• **ASSIGNMENT**
Copy exactly the lines of the data below that run from the line holding "- DB 스키마 분석" through the line holding "- 正数 5 的原码是", both ends included.

GIVEN RECORDS below:

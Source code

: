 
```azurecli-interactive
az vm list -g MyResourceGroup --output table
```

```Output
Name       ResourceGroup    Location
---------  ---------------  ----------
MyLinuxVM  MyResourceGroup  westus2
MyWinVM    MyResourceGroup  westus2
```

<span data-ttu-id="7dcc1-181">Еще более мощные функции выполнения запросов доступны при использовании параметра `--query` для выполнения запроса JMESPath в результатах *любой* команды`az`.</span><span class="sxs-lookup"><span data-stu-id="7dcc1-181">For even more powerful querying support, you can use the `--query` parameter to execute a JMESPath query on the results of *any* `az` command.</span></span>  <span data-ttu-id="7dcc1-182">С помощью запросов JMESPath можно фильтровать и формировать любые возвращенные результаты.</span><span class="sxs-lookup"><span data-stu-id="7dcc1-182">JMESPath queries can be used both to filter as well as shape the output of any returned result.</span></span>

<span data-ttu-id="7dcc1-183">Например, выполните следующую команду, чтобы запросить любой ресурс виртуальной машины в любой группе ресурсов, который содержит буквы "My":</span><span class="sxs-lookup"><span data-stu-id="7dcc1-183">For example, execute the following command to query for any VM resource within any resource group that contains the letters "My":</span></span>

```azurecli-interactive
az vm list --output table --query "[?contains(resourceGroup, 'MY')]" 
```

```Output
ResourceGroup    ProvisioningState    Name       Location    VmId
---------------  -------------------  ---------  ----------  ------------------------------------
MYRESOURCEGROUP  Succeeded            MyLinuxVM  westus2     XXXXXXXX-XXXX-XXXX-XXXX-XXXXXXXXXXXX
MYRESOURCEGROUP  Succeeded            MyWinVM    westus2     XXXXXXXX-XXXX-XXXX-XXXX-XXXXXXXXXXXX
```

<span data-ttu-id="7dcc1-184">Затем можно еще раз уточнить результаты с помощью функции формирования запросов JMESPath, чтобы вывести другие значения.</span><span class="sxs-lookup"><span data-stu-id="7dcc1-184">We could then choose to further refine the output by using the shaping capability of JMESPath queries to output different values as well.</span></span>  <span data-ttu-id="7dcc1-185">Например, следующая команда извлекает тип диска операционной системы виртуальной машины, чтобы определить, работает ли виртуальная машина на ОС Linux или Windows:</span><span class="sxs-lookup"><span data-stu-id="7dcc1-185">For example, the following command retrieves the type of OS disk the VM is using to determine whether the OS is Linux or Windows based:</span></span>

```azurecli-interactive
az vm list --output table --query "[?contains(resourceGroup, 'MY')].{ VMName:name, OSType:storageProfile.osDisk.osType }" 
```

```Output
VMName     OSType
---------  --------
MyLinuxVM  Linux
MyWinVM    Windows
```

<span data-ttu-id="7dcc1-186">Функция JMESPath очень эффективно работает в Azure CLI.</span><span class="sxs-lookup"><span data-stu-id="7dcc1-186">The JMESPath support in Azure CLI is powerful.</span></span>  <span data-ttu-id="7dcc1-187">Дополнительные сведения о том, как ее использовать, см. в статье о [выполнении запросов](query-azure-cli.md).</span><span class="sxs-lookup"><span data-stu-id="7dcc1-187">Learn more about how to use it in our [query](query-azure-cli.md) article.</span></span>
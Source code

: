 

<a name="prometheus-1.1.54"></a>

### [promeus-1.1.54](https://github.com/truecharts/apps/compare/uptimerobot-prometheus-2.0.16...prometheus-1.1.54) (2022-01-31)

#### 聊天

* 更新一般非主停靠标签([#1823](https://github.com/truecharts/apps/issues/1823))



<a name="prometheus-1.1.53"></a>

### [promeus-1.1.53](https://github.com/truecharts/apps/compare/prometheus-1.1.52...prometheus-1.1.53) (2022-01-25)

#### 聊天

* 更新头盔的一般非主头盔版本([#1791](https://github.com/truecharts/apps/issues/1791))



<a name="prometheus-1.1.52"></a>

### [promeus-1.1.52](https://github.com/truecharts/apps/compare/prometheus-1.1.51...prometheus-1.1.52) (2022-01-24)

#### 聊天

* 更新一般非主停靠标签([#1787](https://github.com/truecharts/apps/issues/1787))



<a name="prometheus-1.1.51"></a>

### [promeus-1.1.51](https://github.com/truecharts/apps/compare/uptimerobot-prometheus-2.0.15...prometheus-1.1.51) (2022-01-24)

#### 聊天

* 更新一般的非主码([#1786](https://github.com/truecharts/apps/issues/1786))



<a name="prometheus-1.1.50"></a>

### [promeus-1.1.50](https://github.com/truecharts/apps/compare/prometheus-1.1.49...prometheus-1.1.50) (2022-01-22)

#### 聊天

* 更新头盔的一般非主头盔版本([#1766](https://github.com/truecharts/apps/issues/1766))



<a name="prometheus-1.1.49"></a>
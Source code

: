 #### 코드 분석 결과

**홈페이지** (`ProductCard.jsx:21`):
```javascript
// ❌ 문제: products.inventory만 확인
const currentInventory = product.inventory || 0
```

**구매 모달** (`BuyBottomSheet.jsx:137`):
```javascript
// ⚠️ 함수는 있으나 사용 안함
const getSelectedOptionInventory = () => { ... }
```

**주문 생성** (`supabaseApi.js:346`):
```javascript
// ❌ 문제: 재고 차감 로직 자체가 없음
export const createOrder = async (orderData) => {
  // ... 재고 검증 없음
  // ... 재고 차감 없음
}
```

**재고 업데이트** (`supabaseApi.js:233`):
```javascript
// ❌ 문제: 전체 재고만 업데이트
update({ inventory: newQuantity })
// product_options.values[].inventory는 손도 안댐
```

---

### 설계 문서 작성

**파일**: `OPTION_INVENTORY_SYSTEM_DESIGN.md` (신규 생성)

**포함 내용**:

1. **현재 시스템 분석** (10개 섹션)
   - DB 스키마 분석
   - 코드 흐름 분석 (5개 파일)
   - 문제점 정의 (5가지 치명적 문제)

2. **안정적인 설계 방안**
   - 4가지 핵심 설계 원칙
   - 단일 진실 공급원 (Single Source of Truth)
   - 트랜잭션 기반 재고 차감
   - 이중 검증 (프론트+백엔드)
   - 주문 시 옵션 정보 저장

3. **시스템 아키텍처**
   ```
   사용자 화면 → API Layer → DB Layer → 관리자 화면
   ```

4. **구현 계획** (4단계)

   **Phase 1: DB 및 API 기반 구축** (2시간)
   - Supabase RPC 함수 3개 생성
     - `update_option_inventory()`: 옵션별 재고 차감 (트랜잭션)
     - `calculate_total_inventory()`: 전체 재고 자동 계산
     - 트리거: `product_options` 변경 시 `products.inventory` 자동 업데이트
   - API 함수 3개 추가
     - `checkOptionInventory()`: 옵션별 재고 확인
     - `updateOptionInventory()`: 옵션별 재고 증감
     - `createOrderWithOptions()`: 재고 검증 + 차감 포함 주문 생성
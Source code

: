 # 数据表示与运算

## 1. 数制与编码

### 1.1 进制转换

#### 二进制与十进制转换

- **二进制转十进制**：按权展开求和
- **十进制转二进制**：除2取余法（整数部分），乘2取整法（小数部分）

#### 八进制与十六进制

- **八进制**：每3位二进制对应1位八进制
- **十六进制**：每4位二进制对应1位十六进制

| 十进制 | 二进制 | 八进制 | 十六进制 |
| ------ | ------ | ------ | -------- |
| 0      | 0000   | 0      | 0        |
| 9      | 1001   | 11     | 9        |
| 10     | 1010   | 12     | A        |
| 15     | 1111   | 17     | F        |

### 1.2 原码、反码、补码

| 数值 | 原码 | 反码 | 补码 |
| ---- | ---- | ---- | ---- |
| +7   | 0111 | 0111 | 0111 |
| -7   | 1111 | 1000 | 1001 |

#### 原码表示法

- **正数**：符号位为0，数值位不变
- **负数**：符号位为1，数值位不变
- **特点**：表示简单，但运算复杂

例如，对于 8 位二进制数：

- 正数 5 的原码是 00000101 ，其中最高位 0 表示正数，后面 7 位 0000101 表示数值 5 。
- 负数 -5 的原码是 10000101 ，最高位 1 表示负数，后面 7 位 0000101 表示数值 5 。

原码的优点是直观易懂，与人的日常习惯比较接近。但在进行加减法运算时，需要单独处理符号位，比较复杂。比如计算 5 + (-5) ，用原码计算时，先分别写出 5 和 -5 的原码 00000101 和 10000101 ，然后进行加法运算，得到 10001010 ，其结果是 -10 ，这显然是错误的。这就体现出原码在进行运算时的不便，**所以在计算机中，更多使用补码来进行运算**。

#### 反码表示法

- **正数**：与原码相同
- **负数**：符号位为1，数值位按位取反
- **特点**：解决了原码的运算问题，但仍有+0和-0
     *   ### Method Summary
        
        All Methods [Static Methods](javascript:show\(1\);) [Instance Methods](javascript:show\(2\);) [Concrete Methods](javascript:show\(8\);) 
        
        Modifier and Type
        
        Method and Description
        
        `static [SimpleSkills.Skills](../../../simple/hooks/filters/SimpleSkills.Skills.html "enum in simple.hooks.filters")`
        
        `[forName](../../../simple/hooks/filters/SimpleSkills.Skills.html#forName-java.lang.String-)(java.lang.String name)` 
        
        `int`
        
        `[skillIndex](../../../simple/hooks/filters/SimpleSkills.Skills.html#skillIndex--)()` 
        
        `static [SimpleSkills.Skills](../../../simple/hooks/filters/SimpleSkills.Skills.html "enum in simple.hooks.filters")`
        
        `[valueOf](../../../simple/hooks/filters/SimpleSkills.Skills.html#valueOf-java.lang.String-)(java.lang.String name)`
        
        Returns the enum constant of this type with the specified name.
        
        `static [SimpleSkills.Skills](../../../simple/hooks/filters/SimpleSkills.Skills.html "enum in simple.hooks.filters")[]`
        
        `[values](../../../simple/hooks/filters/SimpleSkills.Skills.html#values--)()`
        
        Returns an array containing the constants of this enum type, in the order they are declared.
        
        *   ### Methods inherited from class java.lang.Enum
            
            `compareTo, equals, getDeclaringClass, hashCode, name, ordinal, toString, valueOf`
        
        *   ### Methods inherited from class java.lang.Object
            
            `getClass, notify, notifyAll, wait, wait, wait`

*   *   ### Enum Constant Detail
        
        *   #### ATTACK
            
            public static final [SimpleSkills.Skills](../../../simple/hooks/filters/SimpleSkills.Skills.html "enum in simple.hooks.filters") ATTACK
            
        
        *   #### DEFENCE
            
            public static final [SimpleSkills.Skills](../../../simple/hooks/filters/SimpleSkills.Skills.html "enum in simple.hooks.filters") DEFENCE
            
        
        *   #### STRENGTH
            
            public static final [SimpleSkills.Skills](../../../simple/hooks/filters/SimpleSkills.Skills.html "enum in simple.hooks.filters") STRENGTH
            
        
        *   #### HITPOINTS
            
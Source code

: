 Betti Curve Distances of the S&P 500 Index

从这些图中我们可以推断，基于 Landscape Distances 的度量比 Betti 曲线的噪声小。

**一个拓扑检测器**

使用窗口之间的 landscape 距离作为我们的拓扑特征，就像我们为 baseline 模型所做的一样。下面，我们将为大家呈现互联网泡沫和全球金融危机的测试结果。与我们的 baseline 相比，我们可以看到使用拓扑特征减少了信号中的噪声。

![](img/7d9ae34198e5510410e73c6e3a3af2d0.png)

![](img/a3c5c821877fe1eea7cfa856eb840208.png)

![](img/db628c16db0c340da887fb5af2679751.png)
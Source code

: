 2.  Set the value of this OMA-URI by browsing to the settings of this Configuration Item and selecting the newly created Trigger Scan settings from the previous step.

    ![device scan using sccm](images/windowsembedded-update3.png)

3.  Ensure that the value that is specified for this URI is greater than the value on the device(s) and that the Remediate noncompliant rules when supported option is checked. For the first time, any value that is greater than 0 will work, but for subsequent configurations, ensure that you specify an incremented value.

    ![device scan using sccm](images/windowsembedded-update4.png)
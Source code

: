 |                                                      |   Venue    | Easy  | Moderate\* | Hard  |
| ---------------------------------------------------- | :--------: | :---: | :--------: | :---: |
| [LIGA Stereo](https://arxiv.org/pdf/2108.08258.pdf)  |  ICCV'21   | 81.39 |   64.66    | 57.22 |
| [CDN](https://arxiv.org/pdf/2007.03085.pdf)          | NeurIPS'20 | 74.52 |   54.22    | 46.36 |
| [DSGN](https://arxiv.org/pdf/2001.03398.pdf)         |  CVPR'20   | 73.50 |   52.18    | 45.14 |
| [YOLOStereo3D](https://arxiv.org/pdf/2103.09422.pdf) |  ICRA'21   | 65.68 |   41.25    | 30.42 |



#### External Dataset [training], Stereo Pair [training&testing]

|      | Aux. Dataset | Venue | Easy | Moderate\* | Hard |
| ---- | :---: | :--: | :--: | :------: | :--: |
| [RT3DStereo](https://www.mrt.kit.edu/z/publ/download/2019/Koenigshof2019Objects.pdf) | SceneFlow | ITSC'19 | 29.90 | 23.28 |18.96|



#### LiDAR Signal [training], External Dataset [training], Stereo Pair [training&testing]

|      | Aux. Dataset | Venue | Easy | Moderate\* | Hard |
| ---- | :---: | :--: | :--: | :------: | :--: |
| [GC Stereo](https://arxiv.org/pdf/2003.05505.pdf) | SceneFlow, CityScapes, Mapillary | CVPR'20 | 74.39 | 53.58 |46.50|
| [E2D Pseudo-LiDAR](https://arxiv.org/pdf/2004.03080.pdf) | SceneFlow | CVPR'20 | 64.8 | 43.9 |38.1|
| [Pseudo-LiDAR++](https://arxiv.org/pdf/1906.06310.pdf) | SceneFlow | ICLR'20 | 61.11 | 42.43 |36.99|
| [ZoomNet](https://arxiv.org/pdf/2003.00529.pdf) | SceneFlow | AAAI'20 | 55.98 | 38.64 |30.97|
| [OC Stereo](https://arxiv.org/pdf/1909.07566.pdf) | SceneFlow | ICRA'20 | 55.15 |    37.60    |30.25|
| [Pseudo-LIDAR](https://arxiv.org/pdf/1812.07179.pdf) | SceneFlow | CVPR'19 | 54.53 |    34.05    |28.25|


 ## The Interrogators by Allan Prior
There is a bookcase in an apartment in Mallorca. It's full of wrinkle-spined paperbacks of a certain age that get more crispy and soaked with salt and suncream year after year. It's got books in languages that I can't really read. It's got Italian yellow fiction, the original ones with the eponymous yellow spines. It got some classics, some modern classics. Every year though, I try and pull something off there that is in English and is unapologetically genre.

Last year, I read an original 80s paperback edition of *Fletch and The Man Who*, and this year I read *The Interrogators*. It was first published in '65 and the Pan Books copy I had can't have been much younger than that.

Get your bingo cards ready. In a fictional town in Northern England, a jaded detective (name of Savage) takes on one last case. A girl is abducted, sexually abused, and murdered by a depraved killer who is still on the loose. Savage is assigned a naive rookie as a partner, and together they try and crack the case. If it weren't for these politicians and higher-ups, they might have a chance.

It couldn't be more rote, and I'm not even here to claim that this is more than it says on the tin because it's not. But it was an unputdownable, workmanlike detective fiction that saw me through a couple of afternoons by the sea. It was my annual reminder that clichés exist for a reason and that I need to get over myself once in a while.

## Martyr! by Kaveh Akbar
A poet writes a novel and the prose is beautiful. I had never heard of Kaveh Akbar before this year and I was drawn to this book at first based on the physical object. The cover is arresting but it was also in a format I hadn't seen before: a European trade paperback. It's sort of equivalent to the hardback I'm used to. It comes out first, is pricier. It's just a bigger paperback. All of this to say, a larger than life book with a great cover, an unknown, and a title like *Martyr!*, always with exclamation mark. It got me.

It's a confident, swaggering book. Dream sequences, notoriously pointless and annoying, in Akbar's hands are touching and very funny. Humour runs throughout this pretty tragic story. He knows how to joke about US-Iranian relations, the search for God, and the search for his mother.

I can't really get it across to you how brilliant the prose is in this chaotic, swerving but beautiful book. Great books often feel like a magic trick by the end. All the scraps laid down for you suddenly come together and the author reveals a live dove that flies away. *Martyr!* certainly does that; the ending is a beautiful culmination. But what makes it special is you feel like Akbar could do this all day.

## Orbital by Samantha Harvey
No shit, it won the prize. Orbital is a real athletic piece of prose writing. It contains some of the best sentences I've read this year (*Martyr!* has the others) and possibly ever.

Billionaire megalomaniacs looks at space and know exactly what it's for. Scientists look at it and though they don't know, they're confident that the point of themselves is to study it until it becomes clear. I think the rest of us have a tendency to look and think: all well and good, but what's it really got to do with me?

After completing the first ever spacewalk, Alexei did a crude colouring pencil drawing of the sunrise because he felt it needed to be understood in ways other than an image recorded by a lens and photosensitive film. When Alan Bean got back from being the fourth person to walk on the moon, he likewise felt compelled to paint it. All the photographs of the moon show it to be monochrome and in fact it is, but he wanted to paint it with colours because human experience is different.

End of GIVEN RECORDS.

• **TASK OUTPUT**
   - DB 스키마 분석
   - 코드 흐름 분석 (5개 파일)
   - 문제점 정의 (5가지 치명적 문제)

2. **안정적인 설계 방안**
   - 4가지 핵심 설계 원칙
   - 단일 진실 공급원 (Single Source of Truth)
   - 트랜잭션 기반 재고 차감
   - 이중 검증 (프론트+백엔드)
   - 주문 시 옵션 정보 저장

3. **시스템 아키텍처**
   ```
   사용자 화면 → API Layer → DB Layer → 관리자 화면
   ```

4. **구현 계획** (4단계)

   **Phase 1: DB 및 API 기반 구축** (2시간)
   - Supabase RPC 함수 3개 생성
     - `update_option_inventory()`: 옵션별 재고 차감 (트랜잭션)
     - `calculate_total_inventory()`: 전체 재고 자동 계산
     - 트리거: `product_options` 변경 시 `products.inventory` 자동 업데이트
   - API 함수 3개 추가
     - `checkOptionInventory()`: 옵션별 재고 확인
     - `updateOptionInventory()`: 옵션별 재고 증감
     - `createOrderWithOptions()`: 재고 검증 + 차감 포함 주문 생성
Source code

: # 数据表示与运算

## 1. 数制与编码

### 1.1 进制转换

#### 二进制与十进制转换

- **二进制转十进制**：按权展开求和
- **十进制转二进制**：除2取余法（整数部分），乘2取整法（小数部分）

#### 八进制与十六进制

- **八进制**：每3位二进制对应1位八进制
- **十六进制**：每4位二进制对应1位十六进制

| 十进制 | 二进制 | 八进制 | 十六进制 |
| ------ | ------ | ------ | -------- |
| 0      | 0000   | 0      | 0        |
| 9      | 1001   | 11     | 9        |
| 10     | 1010   | 12     | A        |
| 15     | 1111   | 17     | F        |

### 1.2 原码、反码、补码

| 数值 | 原码 | 反码 | 补码 |
| ---- | ---- | ---- | ---- |
| +7   | 0111 | 0111 | 0111 |
| -7   | 1111 | 1000 | 1001 |

#### 原码表示法

- **正数**：符号位为0，数值位不变
- **负数**：符号位为1，数值位不变
- **特点**：表示简单，但运算复杂

例如，对于 8 位二进制数：

- 正数 5 的原码是 00000101 ，其中最高位 0 表示正数，后面 7 位 0000101 表示数值 5 。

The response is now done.